**What you will do**
Set down the whole listing below exactly, without pictures.

- Opening Delimiter -

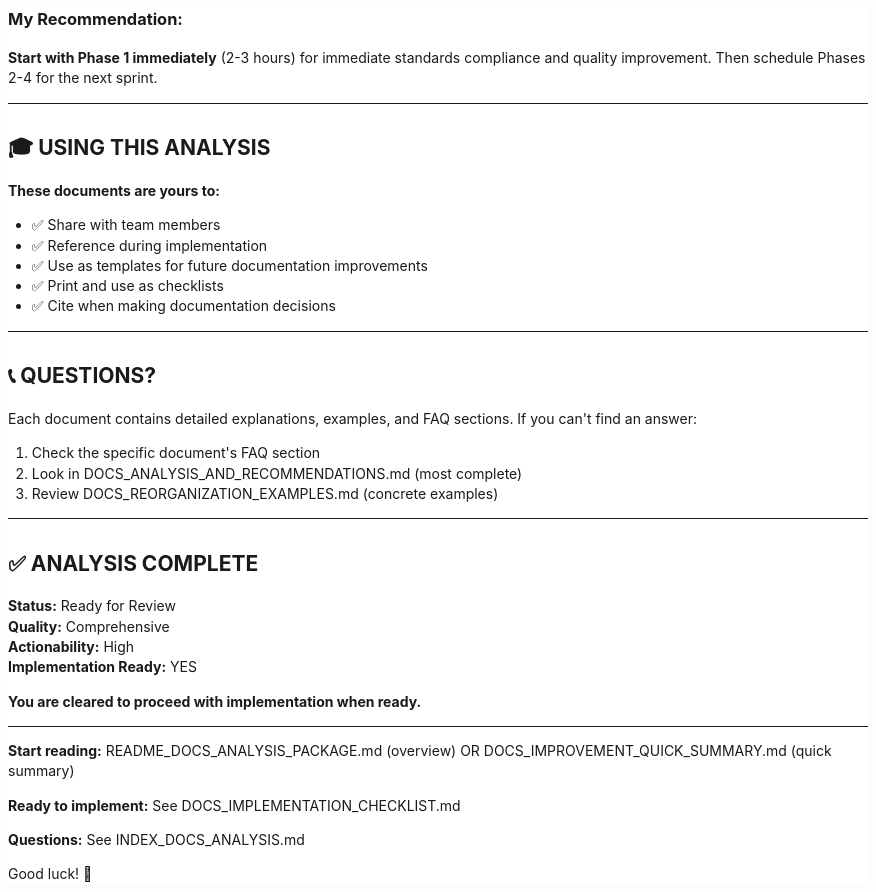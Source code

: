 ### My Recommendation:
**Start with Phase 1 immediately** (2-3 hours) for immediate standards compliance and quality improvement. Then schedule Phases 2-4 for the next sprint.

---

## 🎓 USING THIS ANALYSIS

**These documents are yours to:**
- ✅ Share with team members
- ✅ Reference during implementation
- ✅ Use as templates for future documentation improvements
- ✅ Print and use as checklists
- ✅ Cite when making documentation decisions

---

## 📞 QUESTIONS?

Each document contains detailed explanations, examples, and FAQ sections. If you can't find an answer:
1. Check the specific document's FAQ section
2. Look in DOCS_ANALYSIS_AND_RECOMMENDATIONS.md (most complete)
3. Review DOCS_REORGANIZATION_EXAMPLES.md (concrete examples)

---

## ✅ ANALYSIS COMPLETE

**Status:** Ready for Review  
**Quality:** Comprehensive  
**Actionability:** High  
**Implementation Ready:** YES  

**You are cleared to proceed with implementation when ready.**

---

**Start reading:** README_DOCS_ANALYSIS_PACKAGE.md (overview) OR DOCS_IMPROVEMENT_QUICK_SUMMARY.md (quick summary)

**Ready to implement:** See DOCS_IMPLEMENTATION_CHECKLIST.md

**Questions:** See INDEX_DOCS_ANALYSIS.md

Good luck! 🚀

- Closing Delimiter -

**Solution to this exercise**
Source code

: ### My Recommendation:
**Start with Phase 1 immediately** (2-3 hours) for immediate standards compliance and quality improvement. Then schedule Phases 2-4 for the next sprint.

---

## 🎓 USING THIS ANALYSIS

**These documents are yours to:**
- ✅ Share with team members
- ✅ Reference during implementation
- ✅ Use as templates for future documentation improvements
- ✅ Print and use as checklists
- ✅ Cite when making documentation decisions

---

## 📞 QUESTIONS?

Each document contains detailed explanations, examples, and FAQ sections. If you can't find an answer:
1. Check the specific document's FAQ section
2. Look in DOCS_ANALYSIS_AND_RECOMMENDATIONS.md (most complete)
3. Review DOCS_REORGANIZATION_EXAMPLES.md (concrete examples)

---

## ✅ ANALYSIS COMPLETE

**Status:** Ready for Review  
**Quality:** Comprehensive  
**Actionability:** High  
**Implementation Ready:** YES  

**You are cleared to proceed with implementation when ready.**

---

**Start reading:** README_DOCS_ANALYSIS_PACKAGE.md (overview) OR DOCS_IMPROVEMENT_QUICK_SUMMARY.md (quick summary)

**Ready to implement:** See DOCS_IMPLEMENTATION_CHECKLIST.md

**Questions:** See INDEX_DOCS_ANALYSIS.md

Good luck! 🚀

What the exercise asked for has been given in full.